Source texts of formatted documents:

····················

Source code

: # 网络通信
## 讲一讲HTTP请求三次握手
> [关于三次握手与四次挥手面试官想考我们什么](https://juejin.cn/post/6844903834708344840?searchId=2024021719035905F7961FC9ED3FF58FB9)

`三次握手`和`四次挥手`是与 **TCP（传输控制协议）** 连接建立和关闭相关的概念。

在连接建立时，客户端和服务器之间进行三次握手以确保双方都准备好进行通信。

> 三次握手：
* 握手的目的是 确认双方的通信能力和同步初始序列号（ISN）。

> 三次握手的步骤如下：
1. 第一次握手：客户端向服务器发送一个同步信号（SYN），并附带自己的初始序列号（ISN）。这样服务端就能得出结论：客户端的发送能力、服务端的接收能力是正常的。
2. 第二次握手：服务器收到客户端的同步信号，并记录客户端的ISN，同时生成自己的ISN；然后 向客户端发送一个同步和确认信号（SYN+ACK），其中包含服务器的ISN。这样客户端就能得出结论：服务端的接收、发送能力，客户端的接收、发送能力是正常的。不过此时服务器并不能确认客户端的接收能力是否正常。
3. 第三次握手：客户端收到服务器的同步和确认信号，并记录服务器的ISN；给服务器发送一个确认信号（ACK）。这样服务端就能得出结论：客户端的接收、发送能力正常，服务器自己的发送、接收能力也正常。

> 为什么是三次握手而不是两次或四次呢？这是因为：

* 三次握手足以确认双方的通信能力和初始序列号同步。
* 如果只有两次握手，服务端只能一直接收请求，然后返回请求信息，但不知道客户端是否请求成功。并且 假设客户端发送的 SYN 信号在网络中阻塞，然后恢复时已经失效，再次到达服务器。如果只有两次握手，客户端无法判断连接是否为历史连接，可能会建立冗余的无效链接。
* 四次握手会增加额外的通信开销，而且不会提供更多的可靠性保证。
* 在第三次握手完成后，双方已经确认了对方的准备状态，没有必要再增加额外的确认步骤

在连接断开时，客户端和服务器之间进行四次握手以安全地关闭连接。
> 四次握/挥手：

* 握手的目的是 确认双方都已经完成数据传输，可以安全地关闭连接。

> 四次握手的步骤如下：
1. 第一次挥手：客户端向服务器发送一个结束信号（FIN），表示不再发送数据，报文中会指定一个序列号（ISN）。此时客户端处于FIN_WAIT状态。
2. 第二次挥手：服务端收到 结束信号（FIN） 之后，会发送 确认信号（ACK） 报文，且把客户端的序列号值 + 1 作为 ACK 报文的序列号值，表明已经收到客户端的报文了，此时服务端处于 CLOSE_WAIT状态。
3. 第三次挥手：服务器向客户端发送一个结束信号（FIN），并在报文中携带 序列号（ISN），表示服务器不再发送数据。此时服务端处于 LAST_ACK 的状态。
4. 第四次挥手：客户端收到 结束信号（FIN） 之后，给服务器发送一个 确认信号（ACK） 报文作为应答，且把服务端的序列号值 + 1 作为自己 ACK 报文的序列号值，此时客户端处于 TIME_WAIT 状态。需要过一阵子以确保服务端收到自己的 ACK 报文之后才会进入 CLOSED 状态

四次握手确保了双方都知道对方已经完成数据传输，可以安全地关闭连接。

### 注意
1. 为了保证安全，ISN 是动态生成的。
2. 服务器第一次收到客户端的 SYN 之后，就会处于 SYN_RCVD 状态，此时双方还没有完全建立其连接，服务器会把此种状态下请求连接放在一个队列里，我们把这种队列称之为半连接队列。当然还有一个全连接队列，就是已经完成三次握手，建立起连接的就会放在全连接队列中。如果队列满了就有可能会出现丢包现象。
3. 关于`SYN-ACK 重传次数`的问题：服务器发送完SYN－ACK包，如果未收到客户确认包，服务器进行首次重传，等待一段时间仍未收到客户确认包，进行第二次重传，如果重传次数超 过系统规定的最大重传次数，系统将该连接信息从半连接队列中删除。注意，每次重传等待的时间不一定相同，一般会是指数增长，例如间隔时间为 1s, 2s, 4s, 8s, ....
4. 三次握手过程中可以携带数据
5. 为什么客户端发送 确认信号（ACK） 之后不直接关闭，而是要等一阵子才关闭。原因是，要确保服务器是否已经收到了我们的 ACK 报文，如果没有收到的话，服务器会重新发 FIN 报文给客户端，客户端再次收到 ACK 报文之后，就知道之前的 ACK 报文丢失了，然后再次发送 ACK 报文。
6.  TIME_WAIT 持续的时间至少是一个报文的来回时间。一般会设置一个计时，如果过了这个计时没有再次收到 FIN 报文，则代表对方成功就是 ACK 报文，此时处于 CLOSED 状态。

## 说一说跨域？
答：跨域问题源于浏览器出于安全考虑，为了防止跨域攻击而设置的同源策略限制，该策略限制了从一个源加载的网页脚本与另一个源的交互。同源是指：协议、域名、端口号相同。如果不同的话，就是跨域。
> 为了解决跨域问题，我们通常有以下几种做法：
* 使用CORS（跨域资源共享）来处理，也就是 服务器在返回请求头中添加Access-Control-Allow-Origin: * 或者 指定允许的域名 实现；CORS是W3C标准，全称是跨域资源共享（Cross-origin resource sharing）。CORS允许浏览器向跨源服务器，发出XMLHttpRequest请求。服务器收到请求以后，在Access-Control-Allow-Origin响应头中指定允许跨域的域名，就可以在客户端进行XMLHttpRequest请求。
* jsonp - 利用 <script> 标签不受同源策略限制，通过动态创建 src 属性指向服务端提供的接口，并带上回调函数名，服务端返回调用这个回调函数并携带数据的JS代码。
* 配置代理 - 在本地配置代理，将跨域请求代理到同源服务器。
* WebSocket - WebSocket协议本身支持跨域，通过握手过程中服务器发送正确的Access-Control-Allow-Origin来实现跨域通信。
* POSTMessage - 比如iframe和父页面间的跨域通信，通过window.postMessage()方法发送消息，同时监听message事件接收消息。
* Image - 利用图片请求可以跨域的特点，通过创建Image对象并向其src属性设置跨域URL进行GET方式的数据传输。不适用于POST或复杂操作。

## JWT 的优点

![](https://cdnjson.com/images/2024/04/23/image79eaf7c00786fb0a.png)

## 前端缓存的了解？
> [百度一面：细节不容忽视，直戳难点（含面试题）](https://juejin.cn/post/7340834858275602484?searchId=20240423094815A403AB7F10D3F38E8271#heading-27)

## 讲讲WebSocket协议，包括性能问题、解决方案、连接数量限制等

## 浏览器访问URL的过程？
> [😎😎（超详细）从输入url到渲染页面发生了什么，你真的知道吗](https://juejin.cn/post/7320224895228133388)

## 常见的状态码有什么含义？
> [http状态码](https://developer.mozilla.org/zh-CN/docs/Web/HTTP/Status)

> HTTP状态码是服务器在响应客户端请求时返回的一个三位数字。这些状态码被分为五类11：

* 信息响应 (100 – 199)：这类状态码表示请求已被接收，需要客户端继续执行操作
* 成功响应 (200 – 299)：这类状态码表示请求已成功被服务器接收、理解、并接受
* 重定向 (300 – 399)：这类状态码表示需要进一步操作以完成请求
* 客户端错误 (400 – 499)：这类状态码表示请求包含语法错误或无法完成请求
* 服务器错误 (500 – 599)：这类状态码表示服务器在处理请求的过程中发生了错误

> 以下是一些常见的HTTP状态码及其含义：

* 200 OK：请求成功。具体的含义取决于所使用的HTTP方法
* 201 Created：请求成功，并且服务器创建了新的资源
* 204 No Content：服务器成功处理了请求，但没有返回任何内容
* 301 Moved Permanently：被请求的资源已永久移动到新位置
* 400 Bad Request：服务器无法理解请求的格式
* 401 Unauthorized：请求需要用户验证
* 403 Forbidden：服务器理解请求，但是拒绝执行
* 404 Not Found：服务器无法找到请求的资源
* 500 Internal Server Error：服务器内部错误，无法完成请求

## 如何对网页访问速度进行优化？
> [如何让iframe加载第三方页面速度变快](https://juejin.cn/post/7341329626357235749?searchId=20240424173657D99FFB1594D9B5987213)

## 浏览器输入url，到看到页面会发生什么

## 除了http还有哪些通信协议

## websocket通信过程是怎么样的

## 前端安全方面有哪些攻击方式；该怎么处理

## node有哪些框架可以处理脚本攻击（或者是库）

····················

## WHAT YOU HAVE TO DO
Of the records above, copy each line that includes "报文的序列号值".

## WRITTEN RESPONSE
2. 第二次挥手：服务端收到 结束信号（FIN） 之后，会发送 确认信号（ACK） 报文，且把客户端的序列号值 + 1 作为 ACK 报文的序列号值，表明已经收到客户端的报文了，此时服务端处于 CLOSE_WAIT状态。
4. 第四次挥手：客户端收到 结束信号（FIN） 之后，给服务器发送一个 确认信号（ACK） 报文作为应答，且把服务端的序列号值 + 1 作为自己 ACK 报文的序列号值，此时客户端处于 TIME_WAIT 状态。需要过一阵子以确保服务端收到自己的 ACK 报文之后才会进入 CLOSED 状态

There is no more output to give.